[Task details]: A single number is expected: the count of lines below where the word "exists" occurs.
=== Begin Enclosure ===
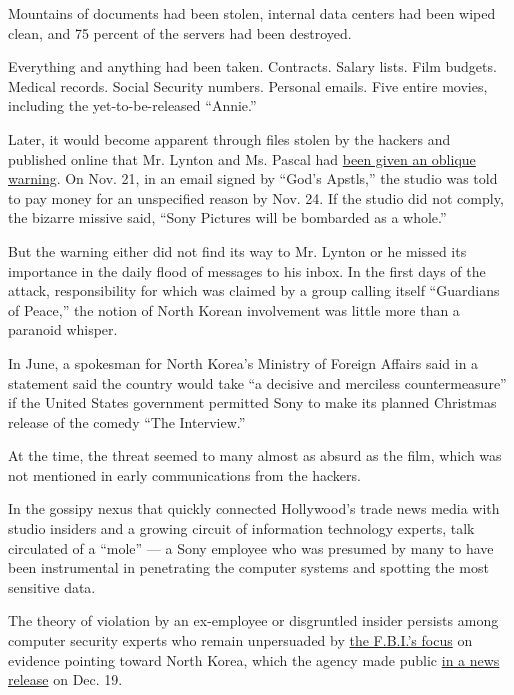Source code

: Mountains of documents had been stolen, internal data centers had been
wiped clean, and 75 percent of the servers had been destroyed.

Everything and anything had been taken. Contracts. Salary lists. Film
budgets. Medical records. Social Security numbers. Personal emails. Five
entire movies, including the yet-to-be-released ``Annie.''

Later, it would become apparent through files stolen by the hackers and
published online that Mr. Lynton and Ms. Pascal had
\href{http://www.wired.com/2014/12/sony-hack-part-deux/}{been given an
oblique warning}. On Nov. 21, in an email signed by ``God's Apstls,''
the studio was told to pay money for an unspecified reason by Nov. 24.
If the studio did not comply, the bizarre missive said, ``Sony Pictures
will be bombarded as a whole.''

But the warning either did not find its way to Mr. Lynton or he missed
its importance in the daily flood of messages to his inbox. In the first
days of the attack, responsibility for which was claimed by a group
calling itself ``Guardians of Peace,'' the notion of North Korean
involvement was little more than a paranoid whisper.

In June, a spokesman for North Korea's Ministry of Foreign Affairs said
in a statement said the country would take ``a decisive and merciless
countermeasure'' if the United States government permitted Sony to make
its planned Christmas release of the comedy ``The Interview.''

At the time, the threat seemed to many almost as absurd as the film,
which was not mentioned in early communications from the hackers.

In the gossipy nexus that quickly connected Hollywood's trade news media
with studio insiders and a growing circuit of information technology
experts, talk circulated of a ``mole'' --- a Sony employee who was
presumed by many to have been instrumental in penetrating the computer
systems and spotting the most sensitive data.

The theory of violation by an ex-employee or disgruntled insider
persists among computer security experts who remain unpersuaded by
\href{http://www.politico.com/story/2014/12/fbi-briefed-on-alternate-sony-hack-theory-113866.html}{the
F.B.I.'s focus} on evidence pointing toward North Korea, which the
agency made public
\href{http://www.nytimes.com/aponline/2014/12/19/arts/ap-us-sony-hack.html}{in
a news release} on Dec. 19.

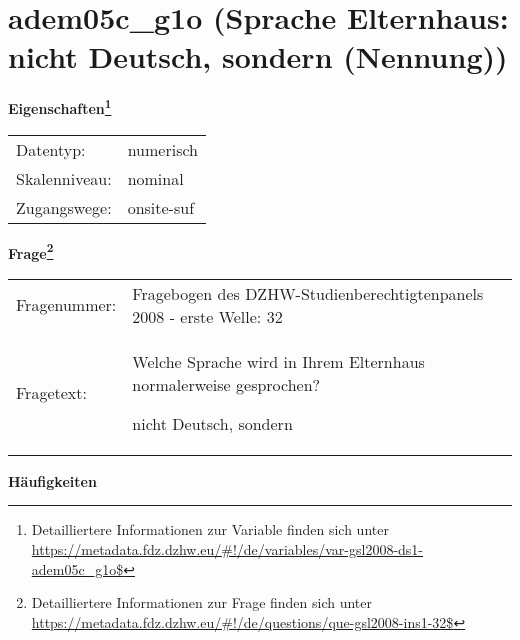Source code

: 
    \setcounter{footnote}{0}

    \vspace*{-1.8cm}
	\section{adem05c\_g1o (Sprache Elternhaus: nicht Deutsch, sondern (Nennung))}
	\label{section:adem05c_g1o}



    \vspace*{0.5cm}
    \noindent\textbf{Eigenschaften\footnote{Detailliertere Informationen zur Variable finden sich unter
		\url{https://metadata.fdz.dzhw.eu/\#!/de/variables/var-gsl2008-ds1-adem05c_g1o$}}}\\
	\begin{tabularx}{\hsize}{@{}lX}
	Datentyp: & numerisch \\
	Skalenniveau: & nominal \\
	Zugangswege: &
	  onsite-suf
 \\
    \end{tabularx}



				\vspace*{0.5cm}
                \noindent\textbf{Frage\footnote{Detailliertere Informationen zur Frage finden sich unter
		              \url{https://metadata.fdz.dzhw.eu/\#!/de/questions/que-gsl2008-ins1-32$}}}\\
				\begin{tabularx}{\hsize}{@{}lX}
					Fragenummer: &
					  Fragebogen des DZHW-Studienberechtigtenpanels 2008 - erste Welle:
					  32
 \\
					Fragetext: & Welche Sprache wird in Ihrem Elternhaus normalerweise gesprochen?\par  nicht Deutsch, sondern \\
				\end{tabularx}





        		\vspace*{0.5cm}
                \noindent\textbf{Häufigkeiten}

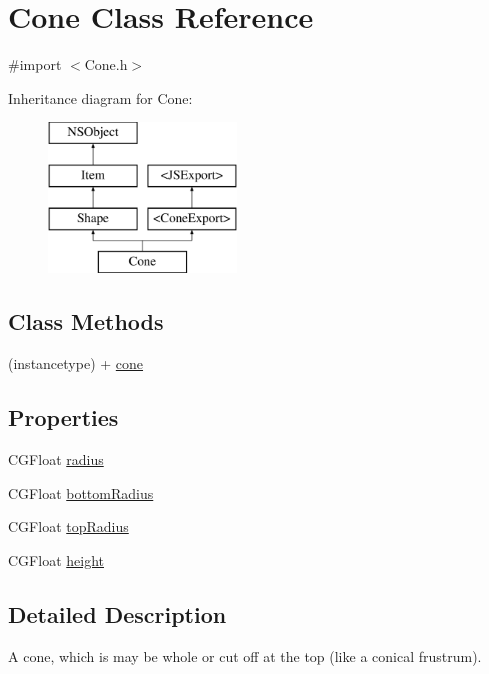 \hypertarget{interface_cone}{}\section{Cone Class Reference}
\label{interface_cone}


{\ttfamily \#import $<$Cone.\+h$>$}

Inheritance diagram for Cone\+:\begin{figure}[H]
\begin{center}
\leavevmode
\includegraphics[height=4.000000cm]{interface_cone}
\end{center}
\end{figure}
\subsection*{Class Methods}
\begin{DoxyCompactItemize}
\item 
(instancetype) + \hyperlink{interface_cone_a1bb76c98c19dbd219d7c466fc288ce4c}{cone}
\end{DoxyCompactItemize}
\subsection*{Properties}
\begin{DoxyCompactItemize}
\item 
C\+G\+Float \hyperlink{interface_cone_ac227a3bdc7372a8ae73a3d70a4644b99}{radius}
\item 
C\+G\+Float \hyperlink{interface_cone_a4c9e65faf1500b1bac399f0213318bd1}{bottom\+Radius}
\item 
C\+G\+Float \hyperlink{interface_cone_a0050c318410d187cadee5a4dce2087f3}{top\+Radius}
\item 
C\+G\+Float \hyperlink{interface_cone_ae423d684792ea4632334f06cb3c26fa4}{height}
\end{DoxyCompactItemize}


\subsection{Detailed Description}
A cone, which is may be whole or cut off at the top (like a conical frustrum). 

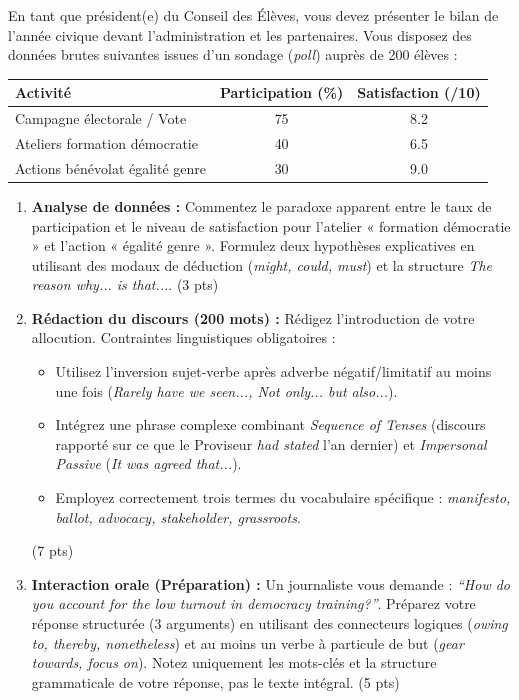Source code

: \documentclass[11pt]{article}
\begin{document}
\begin{exercice}
En tant que président(e) du Conseil des Élèves, vous devez présenter le bilan de l'année civique devant l'administration et les partenaires. Vous disposez des données brutes suivantes issues d'un sondage (\textit{poll}) auprès de 200 élèves :

\begin{center}
\begin{tabular}{|l|c|c|}
\hline
\textbf{Activité} & \textbf{Participation (\%)} & \textbf{Satisfaction (/10)} \\
\hline
Campagne électorale / Vote & 75 & 8.2 \\
Ateliers formation démocratie & 40 & 6.5 \\
Actions bénévolat égalité genre & 30 & 9.0 \\
\hline
\end{tabular}
\end{center}

\begin{enumerate}
    \item \textbf{Analyse de données :} Commentez le paradoxe apparent entre le taux de participation et le niveau de satisfaction pour l'atelier « formation démocratie » et l'action « égalité genre ». Formulez deux hypothèses explicatives en utilisant des modaux de déduction (\textit{might, could, must}) et la structure \textit{The reason why... is that...}. (3 pts)
    \item \textbf{Rédaction du discours (200 mots) :} Rédigez l'introduction de votre allocution. Contraintes linguistiques obligatoires :
    \begin{itemize}
        \item Utilisez l'inversion sujet-verbe après adverbe négatif/limitatif au moins une fois (\textit{Rarely have we seen..., Not only... but also...}).
        \item Intégrez une phrase complexe combinant \textit{Sequence of Tenses} (discours rapporté sur ce que le Proviseur \textit{had stated} l'an dernier) et \textit{Impersonal Passive} (\textit{It was agreed that...}).
        \item Employez correctement trois termes du vocabulaire spécifique : \textit{manifesto, ballot, advocacy, stakeholder, grassroots}.
    \end{itemize} (7 pts)
    \item \textbf{Interaction orale (Préparation) :} Un journaliste vous demande : \textit{``How do you account for the low turnout in democracy training?''}. Préparez votre réponse structurée (3 arguments) en utilisant des connecteurs logiques (\textit{owing to, thereby, nonetheless}) et au moins un verbe à particule de but (\textit{gear towards, focus on}). Notez uniquement les mots-clés et la structure grammaticale de votre réponse, pas le texte intégral. (5 pts)
\end{enumerate}
\end{exercice}
\end{document}
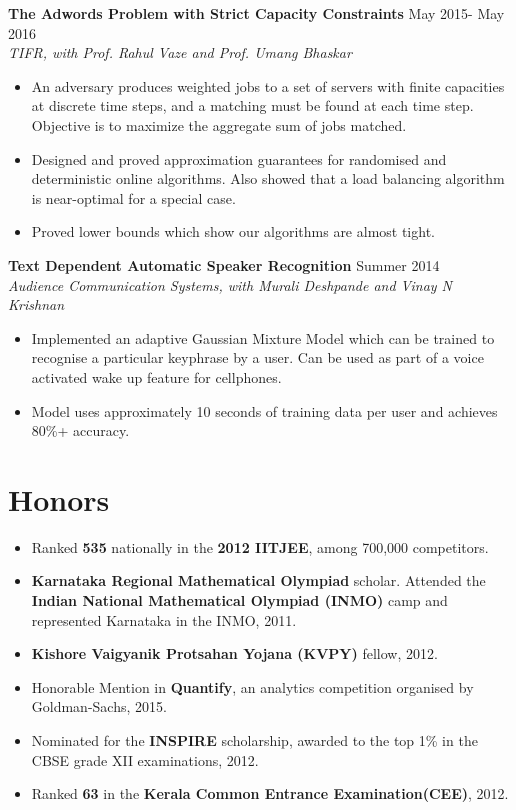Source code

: \documentclass[margin, 11pt]{res} %
\begin{document}
\begin{resume}
{\bf The Adwords Problem with Strict Capacity Constraints} \hfill May 2015- May 2016\\
{\sl TIFR, with Prof. Rahul Vaze and Prof. Umang Bhaskar}
\begin{itemize}\itemsep -2pt
	\item An adversary produces weighted jobs to a set of servers with finite capacities at discrete	time steps, and a matching must be found at each time step. Objective is to maximize the aggregate sum of jobs matched.
	\item Designed and proved approximation guarantees for randomised and deterministic online algorithms. Also showed that a load balancing algorithm is near-optimal for a special case.
	\item Proved lower bounds which show our algorithms are almost tight.
\end{itemize}

{\bf Text Dependent Automatic Speaker Recognition} \hfill Summer 2014\\
{\sl Audience Communication Systems, with Murali Deshpande and Vinay N Krishnan}
\begin{itemize}\itemsep -2pt
\item Implemented an adaptive Gaussian Mixture Model which can be trained to recognise a particular
keyphrase by a 	user. Can be used as part of a voice activated wake up feature for
cellphones.
\item Model uses approximately 10 seconds of training data per user and achieves 80\%+ accuracy.
\end{itemize}


\section{\large Honors}
\begin{itemize}\itemsep -2pt
	\item Ranked {\bf 535} nationally in the {\bf 2012 IITJEE}, among 700,000 competitors.
	\item {\bf Karnataka Regional Mathematical Olympiad} scholar. Attended the {\bf Indian National Mathematical Olympiad (INMO)} camp and represented Karnataka
	in the INMO, 2011.
	\item {\bf Kishore Vaigyanik Protsahan Yojana (KVPY)} fellow, 2012.
	\item Honorable Mention in {\bf Quantify}, an analytics competition organised by Goldman-Sachs,
	2015.
	\item Nominated for the {\bf INSPIRE} scholarship, awarded to the top 1\% in the CBSE grade XII
	examinations, 2012.
	\item Ranked {\bf 63} in the {\bf Kerala Common Entrance Examination(CEE)}, 2012.
\end{itemize}


\end{resume}
\end{document}
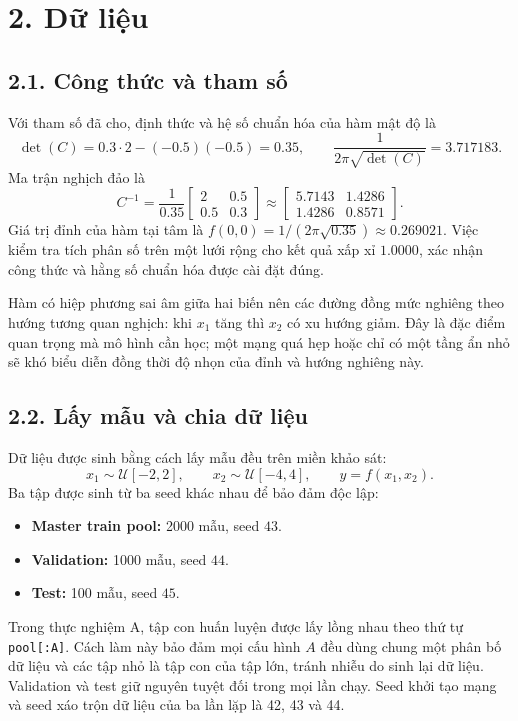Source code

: \documentclass[12pt,a4paper]{article}
\begin{document}
\section{2. Dữ liệu}

\subsection{2.1. Công thức và tham số}

Với tham số đã cho, định thức và hệ số chuẩn hóa của hàm mật độ là
$$\det(C) = 0.3\cdot 2 - (-0.5)(-0.5) = 0.35, \qquad \frac{1}{2\pi\sqrt{\det(C)}} = 3.717183.$$
Ma trận nghịch đảo là
$$C^{-1} = \frac{1}{0.35}\begin{bmatrix}2 & 0.5\\ 0.5 & 0.3\end{bmatrix} \approx \begin{bmatrix}5.7143 & 1.4286\\ 1.4286 & 0.8571\end{bmatrix}.$$
Giá trị đỉnh của hàm tại tâm là $f(0,0) = 1/(2\pi\sqrt{0.35}) \approx 0.269021$. Việc kiểm tra tích phân số trên một lưới rộng cho kết quả xấp xỉ $1.0000$, xác nhận công thức và hằng số chuẩn hóa được cài đặt đúng.

Hàm có hiệp phương sai âm giữa hai biến nên các đường đồng mức nghiêng theo hướng tương quan nghịch: khi $x_1$ tăng thì $x_2$ có xu hướng giảm. Đây là đặc điểm quan trọng mà mô hình cần học; một mạng quá hẹp hoặc chỉ có một tầng ẩn nhỏ sẽ khó biểu diễn đồng thời độ nhọn của đỉnh và hướng nghiêng này.

\subsection{2.2. Lấy mẫu và chia dữ liệu}

Dữ liệu được sinh bằng cách lấy mẫu đều trên miền khảo sát:
$$x_1 \sim \mathcal{U}[-2, 2], \qquad x_2 \sim \mathcal{U}[-4, 4], \qquad y = f(x_1, x_2).$$
Ba tập được sinh từ ba seed khác nhau để bảo đảm độc lập:

\begin{itemize}
\item \textbf{Master train pool:} 2000 mẫu, seed $43$.
\item \textbf{Validation:} 1000 mẫu, seed $44$.
\item \textbf{Test:} 100 mẫu, seed $45$.
\end{itemize}

Trong thực nghiệm A, tập con huấn luyện được lấy lồng nhau theo thứ tự \texttt{pool[:A]}. Cách làm này bảo đảm mọi cấu hình $A$ đều dùng chung một phân bố dữ liệu và các tập nhỏ là tập con của tập lớn, tránh nhiễu do sinh lại dữ liệu. Validation và test giữ nguyên tuyệt đối trong mọi lần chạy. Seed khởi tạo mạng và seed xáo trộn dữ liệu của ba lần lặp là 42, 43 và 44.
\end{document}

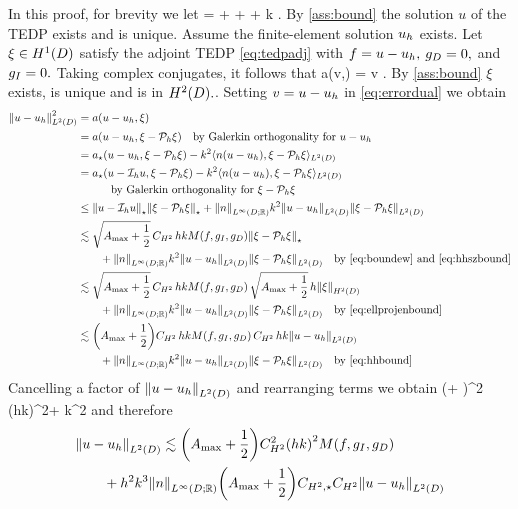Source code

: In this proof, for brevity we let
\beqs
\rhs =  + \Nunsure{\gI} + \NLtGD{\gradGD \gD} + k \NLtGD{\gD}.
\eeqs
By \cref{ass:bound} the solution $u$ of the TEDP exists and is unique. Assume the finite-element solution $u_{h}$ exists. Let $\xi \in \HoD$ satisfy the adjoint TEDP \eqref{eq:tedpadj} with $f=u-u_{h},$ $g_{D}=0,$ and $g_{I}=0.$ Taking complex conjugates, it follows that
\beq\label{eq:errordual}
a(v,\xi) =  \tfa v \in \HoD.
\eeq
By \cref{ass:bound} $\xi$ exists, is unique and is in $\HtD.$. Setting $v = u-u_{h}$ in \eqref{eq:errordual} we obtain
\begin{align*}
  \NLtD{u-\uh}^2 &= a\mleft(u-\uh,\xi\mright)\\
                 &= a\mleft(u-\uh,\xi-\Ph \xi\mright) \quad\text{by Galerkin orthogonality for } u-\uh\\
                 &= \api\mleft(u-\uh,\xi-\Ph \xi\mright) - k^2 \IPLtD{n\mleft(u-\uh\mright)}{\xi-\Ph \xi}\\
                 &= \api\mleft(u-\Ih u,\xi-\Ph \xi\mright) - k^2 \IPLtD{n\mleft(u-\uh\mright)}{\xi-\Ph \xi}\\
  &\quad\quad\quad\text{by Galerkin orthogonality for }\xi  - \Ph \xi\\
                 &\leq \Npi{u-\Ih u}\Npi{\xi - \Ph \xi} + \NLiDRR{n} k^2 \NLtD{u-\uh}\NLtD{\xi-\Ph \xi}\\
                 &\lesssim \sqrt{\Amax + \half}\, \CHthh\, hk \rhs\Npi{\xi-\Ph \xi}\\
  &\quad\quad+  \NLiDRR{n} k^2 \NLtD{u-\uh}\NLtD{\xi-\Ph \xi}\quad \text{by \eqref{eq:boundew} and \eqref{eq:hhszbound}}\\
                 &\lesssim \sqrt{\Amax + \half}\, \CHthh\, hk\rhs\,\sqrt{\Amax + \half}\,h\NHtD{\xi}\\
                 &\quad\quad  + \NLiDRR{n} k^2 \NLtD{u-\uh}\NLtD{\xi-\Ph \xi}\quad \text{by \eqref{eq:ellprojenbound}}\\
                 &\lesssim \mleft(\Amax + \half\mright)\CHthh\, hk\rhs \, \CHthh \,hk \NLtD{u-\uh}\\
&\quad\quad  + \NLiDRR{n} k^2 \NLtD{u-\uh}\NLtD{\xi-\Ph \xi}\quad \text{by \eqref{eq:hhbound}}\\
\end{align*}
Cancelling a factor of $\NLtD{u-\uh}$ and rearranging terms we obtain
\beqs
{} \lesssim \mleft(\Amax + \half\mright)\CHthh^2 \mleft(hk\mright)^2\rhs + k^2  \NLtD{\xi - \Ph \xi}
\eeqs
and therefore
\begin{align*}
&  \NLtD{u-\uh} \lesssim \mleft(\Amax + \half\mright)\CHthh^2 \mleft(hk\mright)^2 \rhs\\
&\quad\quad  + h^2k^3 \NLiDRR{n} \mleft(\Amax + \half\mright) \CHtell \CHthh \NLtD{u-\uh}
\end{align*}
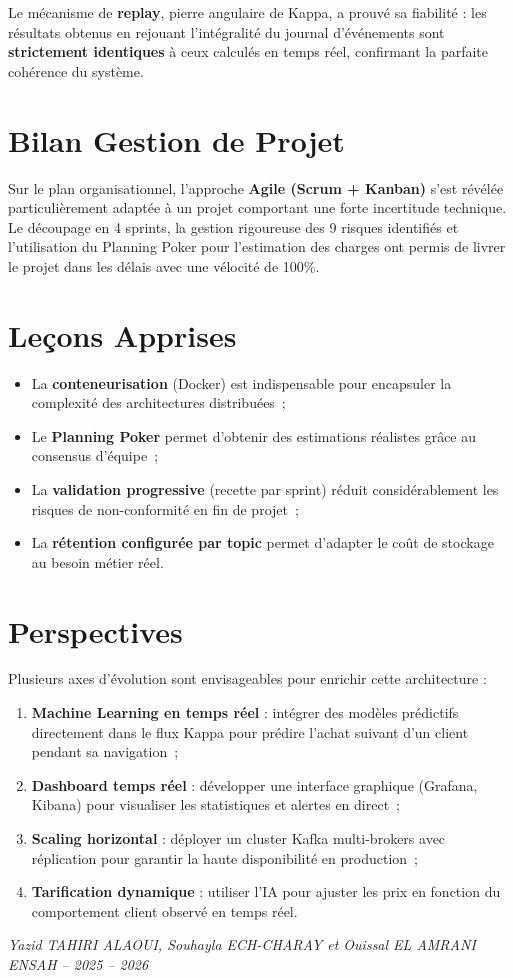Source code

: \documentclass[a4paper,12pt]{report}
\newcommand{\docAuthor}{Yazid TAHIRI ALAOUI, Souhayla ECH-CHARAY et Ouissal EL AMRANI}
\newcommand{\docYear}{2025 -- 2026}
\begin{document}
Le mécanisme de \textbf{replay}, pierre angulaire de Kappa, a prouvé sa fiabilité : les résultats obtenus en rejouant l'intégralité du journal d'événements sont \textbf{strictement identiques} à ceux calculés en temps réel, confirmant la parfaite cohérence du système.

\section*{Bilan Gestion de Projet}

Sur le plan organisationnel, l'approche \textbf{Agile (Scrum + Kanban)} s'est révélée particulièrement adaptée à un projet comportant une forte incertitude technique. Le découpage en 4 sprints, la gestion rigoureuse des 9 risques identifiés et l'utilisation du Planning Poker pour l'estimation des charges ont permis de livrer le projet dans les délais avec une vélocité de 100\%.

\section*{Leçons Apprises}

\begin{itemize}
    \item La \textbf{conteneurisation} (Docker) est indispensable pour encapsuler la complexité des architectures distribuées~;
    \item Le \textbf{Planning Poker} permet d'obtenir des estimations réalistes grâce au consensus d'équipe~;
    \item La \textbf{validation progressive} (recette par sprint) réduit considérablement les risques de non-conformité en fin de projet~;
    \item La \textbf{rétention configurée par topic} permet d'adapter le coût de stockage au besoin métier réel.
\end{itemize}

\section*{Perspectives}

Plusieurs axes d'évolution sont envisageables pour enrichir cette architecture :

\begin{enumerate}
    \item \textbf{Machine Learning en temps réel} : intégrer des modèles prédictifs directement dans le flux Kappa pour prédire l'achat suivant d'un client pendant sa navigation~;
    \item \textbf{Dashboard temps réel} : développer une interface graphique (Grafana, Kibana) pour visualiser les statistiques et alertes en direct~;
    \item \textbf{Scaling horizontal} : déployer un cluster Kafka multi-brokers avec réplication pour garantir la haute disponibilité en production~;
    \item \textbf{Tarification dynamique} : utiliser l'IA pour ajuster les prix en fonction du comportement client observé en temps réel.
\end{enumerate}

\vspace{1.5cm}
\begin{flushright}
\textit{\docAuthor}\\
\textit{ENSAH -- \docYear}
\end{flushright}
\end{document}
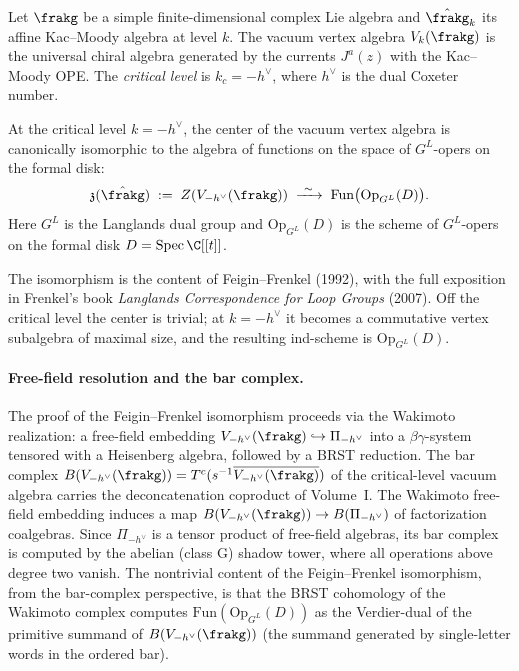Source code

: Let $\frakg$ be a simple finite-dimensional complex Lie algebra and $\hat{\frakg}_k$ its affine Kac--Moody algebra at level $k$. The vacuum vertex algebra $V_k(\frakg)$ is the universal chiral algebra generated by the currents $J^a(z)$ with the Kac--Moody OPE. The \emph{critical level} is $k_c = -h^\vee$, where $h^\vee$ is the dual Coxeter number.

\begin{theorem}
\label{thm:feigin-frenkel-center}
At the critical level $k = -h^\vee$, the center of the vacuum vertex algebra is canonically isomorphic to the algebra of functions on the space of $G^L$-opers on the formal disk:
\[
 \mathfrak{z}(\hat{\frakg}) \;:=\; Z(V_{-h^\vee}(\frakg)) \;\xrightarrow{\ \sim\ }\; \mathrm{Fun}\bigl(\mathrm{Op}_{G^L}(D)\bigr).
\]
Here $G^L$ is the Langlands dual group and $\mathrm{Op}_{G^L}(D)$ is the scheme of $G^L$-opers on the formal disk $D = \mathrm{Spec}\, \C[[t]]$.
\end{theorem}

The isomorphism is the content of Feigin--Frenkel (1992), with the full exposition in Frenkel's book \emph{Langlands Correspondence for Loop Groups} (2007). Off the critical level the center is trivial; at $k = -h^\vee$ it becomes a commutative vertex subalgebra of maximal size, and the resulting ind-scheme is $\mathrm{Op}_{G^L}(D)$.

\paragraph{Free-field resolution and the bar complex.}
The proof of the Feigin--Frenkel isomorphism proceeds via the Wakimoto realization: a free-field embedding $V_{-h^\vee}(\frakg) \hookrightarrow \Pi_{-h^\vee}$ into a $\beta\gamma$-system tensored with a Heisenberg algebra, followed by a BRST reduction. The bar complex $B(V_{-h^\vee}(\frakg)) = T^c(s^{-1}\overline{V_{-h^\vee}(\frakg)})$ of the critical-level vacuum algebra carries the deconcatenation coproduct of Volume~I. The Wakimoto free-field embedding induces a map $B(V_{-h^\vee}(\frakg)) \to B(\Pi_{-h^\vee})$ of factorization coalgebras. Since $\Pi_{-h^\vee}$ is a tensor product of free-field algebras, its bar complex is computed by the abelian (class G) shadow tower, where all operations above degree two vanish. The nontrivial content of the Feigin--Frenkel isomorphism, from the bar-complex perspective, is that the BRST cohomology of the Wakimoto complex computes $\mathrm{Fun}(\mathrm{Op}_{G^L}(D))$ as the Verdier-dual of the primitive summand of $B(V_{-h^\vee}(\frakg))$ (the summand generated by single-letter words in the ordered bar).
=== End Enclosure ===
[Reply to the task]: 2